Now, do you feel secure that you have a easy, timely access to preventive care? I don't. Appointed (=unaccountable) people deciding on the level of preventive care. All I see is bureaucracy heaped on top of bureaucracy. I don't see how this could be low-cost either, because we have to pay for these people. Members of theTask Force will be considered "special Government employees". Members of the Stakeholders Board won't be, but they (and Task Force members) will receive travel expenses and per diem. (Federal per diem rate in District of Columbia is between $229 and $297 max, depending on the time of the year.)

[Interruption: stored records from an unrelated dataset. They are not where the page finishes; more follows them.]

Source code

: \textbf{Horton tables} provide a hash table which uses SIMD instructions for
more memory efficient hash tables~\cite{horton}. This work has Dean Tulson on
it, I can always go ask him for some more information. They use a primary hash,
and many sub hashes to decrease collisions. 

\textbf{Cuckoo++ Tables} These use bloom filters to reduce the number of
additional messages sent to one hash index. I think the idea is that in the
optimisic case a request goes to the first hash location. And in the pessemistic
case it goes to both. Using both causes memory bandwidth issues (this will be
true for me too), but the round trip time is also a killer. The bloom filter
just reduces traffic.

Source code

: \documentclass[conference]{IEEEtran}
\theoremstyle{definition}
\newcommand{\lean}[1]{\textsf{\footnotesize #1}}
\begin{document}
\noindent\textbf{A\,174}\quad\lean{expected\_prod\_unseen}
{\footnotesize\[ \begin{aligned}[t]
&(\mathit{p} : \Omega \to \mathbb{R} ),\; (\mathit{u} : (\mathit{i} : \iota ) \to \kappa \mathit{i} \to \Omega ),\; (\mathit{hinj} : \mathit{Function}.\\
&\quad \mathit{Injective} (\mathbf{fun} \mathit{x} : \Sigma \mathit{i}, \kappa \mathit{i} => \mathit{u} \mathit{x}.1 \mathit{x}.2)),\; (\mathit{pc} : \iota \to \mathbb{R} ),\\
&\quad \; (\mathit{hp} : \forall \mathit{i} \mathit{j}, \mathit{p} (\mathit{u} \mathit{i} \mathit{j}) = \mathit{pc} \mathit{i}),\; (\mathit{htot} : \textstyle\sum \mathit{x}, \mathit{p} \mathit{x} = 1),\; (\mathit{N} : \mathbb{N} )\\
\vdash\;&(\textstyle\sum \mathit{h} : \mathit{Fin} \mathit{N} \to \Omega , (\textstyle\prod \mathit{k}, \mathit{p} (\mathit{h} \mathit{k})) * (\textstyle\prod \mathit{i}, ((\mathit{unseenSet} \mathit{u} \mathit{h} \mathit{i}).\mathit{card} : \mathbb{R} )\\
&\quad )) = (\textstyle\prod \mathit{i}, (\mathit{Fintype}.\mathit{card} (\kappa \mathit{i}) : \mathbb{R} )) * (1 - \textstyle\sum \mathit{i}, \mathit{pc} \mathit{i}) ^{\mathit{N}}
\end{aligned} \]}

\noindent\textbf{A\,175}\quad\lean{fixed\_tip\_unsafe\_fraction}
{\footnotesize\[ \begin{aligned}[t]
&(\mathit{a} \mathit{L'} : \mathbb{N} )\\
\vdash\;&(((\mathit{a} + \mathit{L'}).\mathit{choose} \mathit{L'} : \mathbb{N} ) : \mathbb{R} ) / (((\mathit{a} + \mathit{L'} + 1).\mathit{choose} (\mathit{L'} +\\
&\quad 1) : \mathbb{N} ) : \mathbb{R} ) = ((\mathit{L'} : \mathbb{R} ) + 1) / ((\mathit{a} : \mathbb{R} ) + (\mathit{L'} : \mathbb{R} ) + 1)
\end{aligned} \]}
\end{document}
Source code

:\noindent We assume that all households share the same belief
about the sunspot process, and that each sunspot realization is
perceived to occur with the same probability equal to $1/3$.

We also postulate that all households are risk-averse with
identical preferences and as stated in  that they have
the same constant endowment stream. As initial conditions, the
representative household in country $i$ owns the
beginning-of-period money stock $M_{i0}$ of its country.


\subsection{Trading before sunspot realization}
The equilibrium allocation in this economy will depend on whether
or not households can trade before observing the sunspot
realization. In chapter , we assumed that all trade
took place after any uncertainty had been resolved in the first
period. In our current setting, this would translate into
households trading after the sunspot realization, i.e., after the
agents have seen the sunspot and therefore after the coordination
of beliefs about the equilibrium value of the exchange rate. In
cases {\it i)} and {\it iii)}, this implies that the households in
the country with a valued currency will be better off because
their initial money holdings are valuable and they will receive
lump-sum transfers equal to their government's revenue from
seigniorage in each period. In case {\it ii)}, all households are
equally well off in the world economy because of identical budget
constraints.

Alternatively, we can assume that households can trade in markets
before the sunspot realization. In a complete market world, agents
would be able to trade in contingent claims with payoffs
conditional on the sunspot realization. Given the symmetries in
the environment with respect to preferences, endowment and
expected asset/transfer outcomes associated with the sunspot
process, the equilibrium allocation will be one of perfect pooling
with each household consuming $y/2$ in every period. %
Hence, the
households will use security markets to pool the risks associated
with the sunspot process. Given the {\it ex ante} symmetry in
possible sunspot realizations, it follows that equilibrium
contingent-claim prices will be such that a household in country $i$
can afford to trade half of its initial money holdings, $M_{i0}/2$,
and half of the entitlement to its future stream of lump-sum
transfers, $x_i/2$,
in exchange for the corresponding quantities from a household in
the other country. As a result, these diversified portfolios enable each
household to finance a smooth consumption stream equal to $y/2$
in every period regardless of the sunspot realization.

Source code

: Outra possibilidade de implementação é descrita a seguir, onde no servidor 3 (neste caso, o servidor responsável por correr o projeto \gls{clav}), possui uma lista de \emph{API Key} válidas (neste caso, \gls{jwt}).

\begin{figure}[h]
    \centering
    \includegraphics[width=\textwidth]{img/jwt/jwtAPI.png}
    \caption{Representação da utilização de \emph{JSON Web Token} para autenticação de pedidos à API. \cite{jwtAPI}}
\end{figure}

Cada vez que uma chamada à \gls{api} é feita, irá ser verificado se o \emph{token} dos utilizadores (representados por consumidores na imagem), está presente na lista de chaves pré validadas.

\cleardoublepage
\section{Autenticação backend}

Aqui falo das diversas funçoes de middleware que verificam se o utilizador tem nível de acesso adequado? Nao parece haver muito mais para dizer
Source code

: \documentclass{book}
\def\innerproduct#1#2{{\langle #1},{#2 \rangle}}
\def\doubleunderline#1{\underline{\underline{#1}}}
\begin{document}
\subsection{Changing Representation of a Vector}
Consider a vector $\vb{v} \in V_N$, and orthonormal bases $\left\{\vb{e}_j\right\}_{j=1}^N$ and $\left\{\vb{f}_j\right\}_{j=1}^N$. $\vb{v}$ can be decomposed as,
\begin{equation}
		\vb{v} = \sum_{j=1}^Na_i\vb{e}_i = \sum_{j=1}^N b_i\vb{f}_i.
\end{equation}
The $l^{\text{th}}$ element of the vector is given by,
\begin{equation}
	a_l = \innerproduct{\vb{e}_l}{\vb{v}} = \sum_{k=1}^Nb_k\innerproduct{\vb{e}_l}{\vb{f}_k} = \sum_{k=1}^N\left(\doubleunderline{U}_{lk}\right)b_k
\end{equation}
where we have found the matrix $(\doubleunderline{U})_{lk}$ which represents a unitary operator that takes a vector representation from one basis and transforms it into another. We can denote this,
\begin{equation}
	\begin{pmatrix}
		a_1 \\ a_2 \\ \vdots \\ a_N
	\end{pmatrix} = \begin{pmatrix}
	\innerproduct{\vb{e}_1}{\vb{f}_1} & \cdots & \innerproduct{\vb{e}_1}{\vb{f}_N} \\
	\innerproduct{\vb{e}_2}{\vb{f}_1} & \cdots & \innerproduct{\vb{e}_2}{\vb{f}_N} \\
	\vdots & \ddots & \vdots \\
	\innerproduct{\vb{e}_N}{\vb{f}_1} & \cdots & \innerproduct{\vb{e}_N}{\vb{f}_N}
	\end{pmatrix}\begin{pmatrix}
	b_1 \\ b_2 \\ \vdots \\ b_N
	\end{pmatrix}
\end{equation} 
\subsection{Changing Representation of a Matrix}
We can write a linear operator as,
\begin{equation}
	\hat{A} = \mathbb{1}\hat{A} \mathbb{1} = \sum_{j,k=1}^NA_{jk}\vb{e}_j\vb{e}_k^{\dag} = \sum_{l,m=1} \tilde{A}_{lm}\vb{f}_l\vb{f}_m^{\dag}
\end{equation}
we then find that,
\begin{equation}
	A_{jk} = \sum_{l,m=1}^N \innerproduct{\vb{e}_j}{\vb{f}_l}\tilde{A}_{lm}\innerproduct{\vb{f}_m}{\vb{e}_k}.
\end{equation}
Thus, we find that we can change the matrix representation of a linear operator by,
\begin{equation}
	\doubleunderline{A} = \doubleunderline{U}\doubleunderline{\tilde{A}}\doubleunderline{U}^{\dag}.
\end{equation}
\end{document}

And remember, we don't have money. Just today alone, the U.S. Treasury Department auctioned $72 billion worth of Treasury debts. By the end of this week, the Treasury will have auctioned $210 billion Treasury debts. In one week. Why are we being goaded into this "reform" when we have no money? With government health care (Medicare, Medicaid) already broke, why should we trust the government with the rest of health care? So that the rest of health care can go broke as well? If the argument is that the private health care is broke, why should the government be trusted to fix it, given the sub-steller track record in Medicare and Medicaid?